I have read only your post completely not the others’ replies so I can’t comments on their replies or suggestion.

 

Good-looking doesn’t count so don’t worry. He should be loving, caring and sincere with you. That’s all each partner should look into each other rather going on external appearance.

 

I would say that Islam gives you permission to chose your partner and seek for qualities u desire but Allah don’t give every quality to each person. If some one is with normal face and physic so he might have been given some other qualities and visa versa.

 

So don’t go for external and materialist views. Just pray to Allah that may Allah grant you sincere husband and sincere partner to everyone.

 

That’s good that u haven’t been over emotional because that could create several problems in your future life and create unnecessary expectation in once mind at earlier stage and later other partner find it difficult to fulfils once expectation. So don’t be over emotional, think seriously all the aspect and challenges u might have to face even the fact if you get marry with him and if he asks for relocation, would you be able to leave you place and parents. All these seem childes stuff but these truly matters.

 

Lastly I would say in light of my personal experience that it’s not necessary the person u like you are going to get marry with him/her.  Allah knows best and we should only pray that O Allah give us what’s best for us and refine us what is bad for us. (Aameen).  And it has proved true in my personal life in same scenario. So I would recommend you to do so.

 

And stop comparing with others and be grateful what Allah grants you rather complaining and comparing with others as it’s only creates discomfort in life and we never know what’s happening in others life. (May Allah give us courage to understand his wisdom)

 

Couple of few points (Please don’t think I am discouraging you)

 

1. U explained his some very vital qualities but how sure you are if these really exists.

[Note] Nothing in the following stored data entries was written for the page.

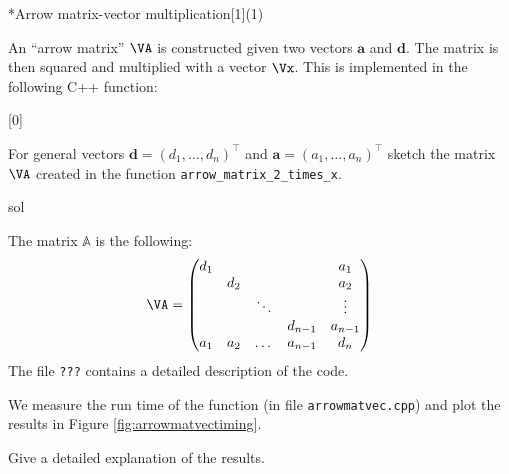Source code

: 
\begin{samproblem}*{}{Arrow matrix-vector multiplication}[1](1){
    An ``arrow matrix'' $\VA$ is constructed given two vectors $\mathbf{a}$ and $\mathbf{d}$.
    The matrix is then squared and multiplied with a vector $\Vx$. This is implemented in the
    following C++ function:

[0]

}

\begin{subproblem}{}

  For general vectors $\mathbf{d} = (d_1, \dots, d_n)^\top$ and $\mathbf{a} = (a_1, \dots, a_n)^\top$
  sketch the matrix $\VA$ created in the function \verb|arrow_matrix_2_times_x|.

  \begin{samwriteprbpart}{sol}
  \begin{samsolution}
    The matrix $\mathbb{A}$ is the following:
    \begin{align}
    \VA=\begin{pmatrix}
      d_1 &     &        &         & a_1     \\
          & d_2 &        &         & a_2     \\
          &     & \ddots &         & \vdots  \\
          &     &        & d_{n-1} & a_{n-1} \\
      a_1 & a_2 & \dots  & a_{n-1} & d_n     \\
    \end{pmatrix}
    \end{align}
    The file \texttt{???} contains a detailed description of the code.
  \end{samsolution}
\end{samwriteprbpart}
\end{subproblem}

\begin{subproblem}
  We measure the run time of the function \texttt{} (in file \texttt{arrowmatvec.cpp})
  and plot the results in Figure \ref{fig:arrowmatvectiming}.

  Give a detailed explanation of the results.



\end{subproblem}
\end{samproblem}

Being a guy I can surly say that when guyz talk to some one with opposite gender 90% they pretend and especially when they are with someone special.

 

So watch you back especially when he doesn’t live in same city so it’s going to be hard to get an actual facts for you and u have been with him just for 5 months.

 

2. U have to consider your family. Let’s suppose you satisfy yourself but will u be able to satisfy your family that he is a nice guy so and so?

 

Well it’s too long and I suppose some of our readers don’t believe on all of these. So best of luck for your future life and use your mind and stop listening you DIL.